Weight Tying In Transformers: Learning With Shared Weights

Central to the transformer architecture is its capacity for handling large datasets and its attention mechanisms, allowing for contextualized representation learning. However, as the complexity of these models grows, so does the challenge of parameter efficiency, leading researchers to explore methods such as weight tying.

Weight tying refers to the practice of sharing weights between different layers or components of a network, particularly the embedding and output layers. This technique not only reduces the overall parameter count but has also been shown to enhance learning efficiency by enforcing tighter constraints on representational capacity.

Understanding Weight Tying

The Concept of Weight Tying

Weight tying involves sharing parameters between different components of a model to optimize the learning process. In transformer architectures, this typically refers to linking the weights of the input embedding layer with the weights of the output layer (softmax layer).

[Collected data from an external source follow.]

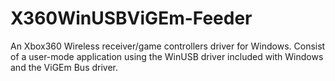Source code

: # X360WinUSBViGEm-Feeder

An Xbox360 Wireless receiver/game controllers driver for Windows. Consist of a user-mode application using the WinUSB driver included with Windows and the ViGEm Bus driver.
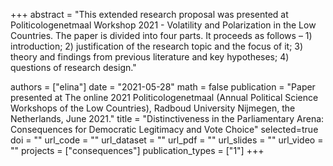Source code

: +++
abstract = "This extended research proposal was presented at Politicologenetmaal Workshop 2021 - Volatility and Polarization in the Low Countries. The paper is divided into four parts. It proceeds as follows – 1) introduction; 2) justification of the research topic and the focus of it; 3) theory and findings from previous literature and key hypotheses; 4) questions of research design."

authors = ["elina"]
date = "2021-05-28"
math = false
publication = "Paper presented at The online 2021 Politicologenetmaal (Annual Political Science Workshops of the Low Countries), Radboud University Nijmegen, the Netherlands, June 2021."
title = "Distinctiveness in the Parliamentary Arena: Consequences for Democratic Legitimacy and Vote Choice"
selected=true
doi = ""
url_code = ""
url_dataset = ""
url_pdf = ""
url_slides = ""
url_video = ""
projects = ["consequences"]
publication_types = ["1"]
+++
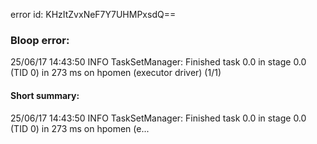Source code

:error id: KHzItZvxNeF7Y7UHMPxsdQ==
### Bloop error:

25/06/17 14:43:50 INFO TaskSetManager: Finished task 0.0 in stage 0.0 (TID 0) in 273 ms on hpomen (executor driver) (1/1)
#### Short summary: 

25/06/17 14:43:50 INFO TaskSetManager: Finished task 0.0 in stage 0.0 (TID 0) in 273 ms on hpomen (e...
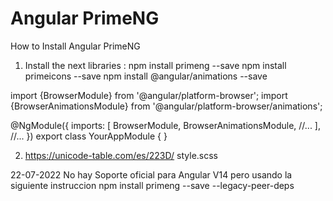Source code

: #   Angular PrimeNG


How to Install Angular PrimeNG
1.  Install the next libraries :
    npm install primeng --save
    npm install primeicons --save
    npm install @angular/animations --save


import {BrowserModule} from '@angular/platform-browser';
import {BrowserAnimationsModule} from '@angular/platform-browser/animations';

@NgModule({
    imports: [
        BrowserModule,
        BrowserAnimationsModule,
        //...
    ],
    //...
})
export class YourAppModule { }

2. https://unicode-table.com/es/223D/ style.scss

22-07-2022 No hay Soporte oficial para Angular V14 pero usando la siguiente instruccion
npm install primeng --save --legacy-peer-deps


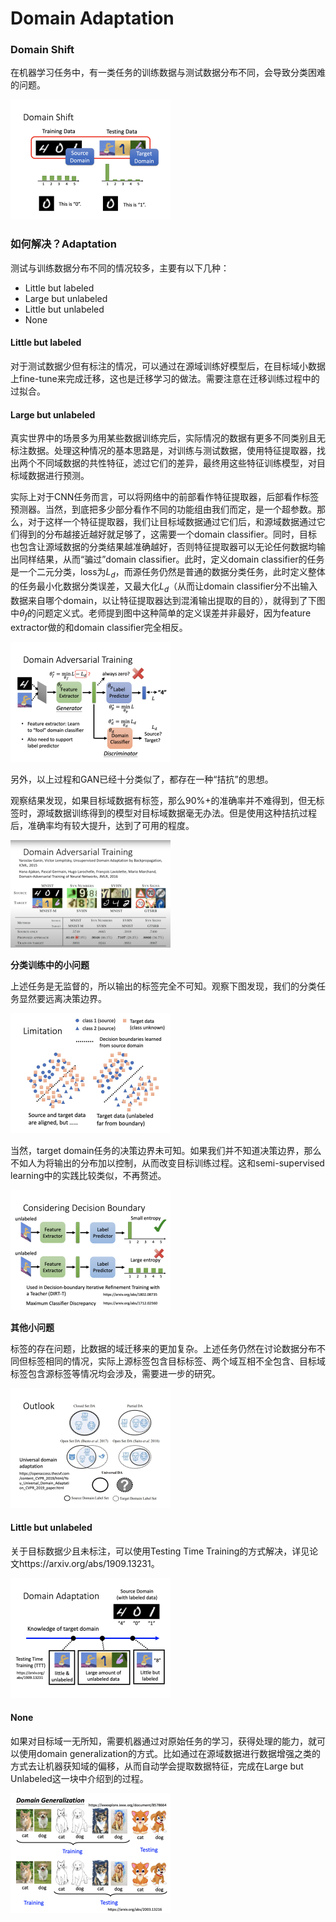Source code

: # Domain Adaptation

### Domain Shift

在机器学习任务中，有一类任务的训练数据与测试数据分布不同，会导致分类困难的问题。

<img src="image-20210712200311932.png" alt="image-20210712200311932" style="zoom:25%;" />

### 如何解决？Adaptation

测试与训练数据分布不同的情况较多，主要有以下几种：

- Little but labeled
- Large but unlabeled
- Little but unlabeled
- None

#### Little but labeled

对于测试数据少但有标注的情况，可以通过在源域训练好模型后，在目标域小数据上fine-tune来完成迁移，这也是迁移学习的做法。需要注意在迁移训练过程中的过拟合。

#### Large but unlabeled

真实世界中的场景多为用某些数据训练完后，实际情况的数据有更多不同类别且无标注数据。处理这种情况的基本思路是，对训练与测试数据，使用特征提取器，找出两个不同域数据的共性特征，滤过它们的差异，最终用这些特征训练模型，对目标域数据进行预测。 

实际上对于CNN任务而言，可以将网络中的前部看作特征提取器，后部看作标签预测器。当然，到底把多少部分看作不同的功能组由我们而定，是一个超参数。那么，对于这样一个特征提取器，我们让目标域数据通过它们后，和源域数据通过它们得到的分布越接近越好就足够了，这需要一个domain classifier。同时，目标也包含让源域数据的分类结果越准确越好，否则特征提取器可以无论任何数据均输出同样结果，从而“骗过”domain classifier。此时，定义domain classifier的任务是一个二元分类，loss为$L_d$，而源任务仍然是普通的数据分类任务，此时定义整体的任务最小化数据分类误差，又最大化$L_d$（从而让domain classifier分不出输入数据来自哪个domain，以让特征提取器达到混淆输出提取的目的），就得到了下图中$\theta_f$的问题定义式。老师提到图中这种简单的定义误差并非最好，因为feature extractor做的和domain classifier完全相反。

<img src="image-20210712203332441.png" alt="image-20210712203332441" style="zoom:25%;" />

另外，以上过程和GAN已经十分类似了，都存在一种“拮抗”的思想。

观察结果发现，如果目标域数据有标签，那么90%+的准确率并不难得到，但无标签时，源域数据训练得到的模型对目标域数据毫无办法。但是使用这种拮抗过程后，准确率均有较大提升，达到了可用的程度。

<img src="截屏2021-07-12 20.44.32.png" alt="截屏2021-07-12 20.44.32" style="zoom:25%;" />

**分类训练中的小问题**

上述任务是无监督的，所以输出的标签完全不可知。观察下图发现，我们的分类任务显然要远离决策边界。

<img src="image-20210712204711683.png" alt="image-20210712204711683" style="zoom:25%;" />

当然，target domain任务的决策边界未可知。如果我们并不知道决策边界，那么不如人为将输出的分布加以控制，从而改变目标训练过程。这和semi-supervised learning中的实践比较类似，不再赘述。



<img src="image-20210712204829974.png" alt="image-20210712204829974" style="zoom:25%;" />

**其他小问题**

标签的存在问题，比数据的域迁移来的更加复杂。上述任务仍然在讨论数据分布不同但标签相同的情况，实际上源标签包含目标标签、两个域互相不全包含、目标域标签包含源标签等情况均会涉及，需要进一步的研究。

<img src="image-20210712205119710.png" alt="image-20210712205119710" style="zoom:25%;" />

#### Little but unlabeled

关于目标数据少且未标注，可以使用Testing Time Training的方式解决，详见论文https://arxiv.org/abs/1909.13231。

<img src="image-20210712205351666.png" alt="image-20210712205351666" style="zoom:25%;" />

#### None

如果对目标域一无所知，需要机器通过对原始任务的学习，获得处理的能力，就可以使用domain generalization的方式。比如通过在源域数据进行数据增强之类的方式去让机器获知域的偏移，从而自动学会提取数据特征，完成在Large but Unlabeled这一块中介绍到的过程。

<img src="image-20210712205615529.png" alt="image-20210712205615529" style="zoom:25%;" />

Rationale Behind Weight Tying

The primary motivation for weight tying can be summarized as follows:

  • Parameter Efficiency: By sharing the weights, the model significantly reduces its number of trainable parameters, alleviating the risk of overfitting, particularly in scenarios where labeled data is scarce.
  • Regularization Effects: The implicit regularization introduced through weight tying encourages the model to learn more generalized representations, as the shared weights must cater to both embedding and output tasks. This can enhance generalization across languages or domains.
  • Faster Convergence: Reduced parameter space often leads to quicker convergence during training, as the optimizer can more effectively navigate the loss landscape.

Implementation

In the implementations, weight tying typically involves defining the embedding layer’s weights as a shared matrix with the output layer:

# Example in PyTorch
class TransformerModel(nn.Module):
    def __init__(self, vocab_size, embed_dim):
        super(TransformerModel, self).__init__()
        self.embedding = nn.Embedding(vocab_size, embed_dim)
        self.fc_out = nn.Linear(embed_dim, vocab_size, bias=False)
        
        # Weight tying
        self.fc_out.weight = self.embedding.weight

    # Forward method and other layers here...

In this code snippet, the output layer (fc_out) shares the weights with the embedding layer (embedding), ensuring that the same embedding matrix is utilized for both input representation and output prediction.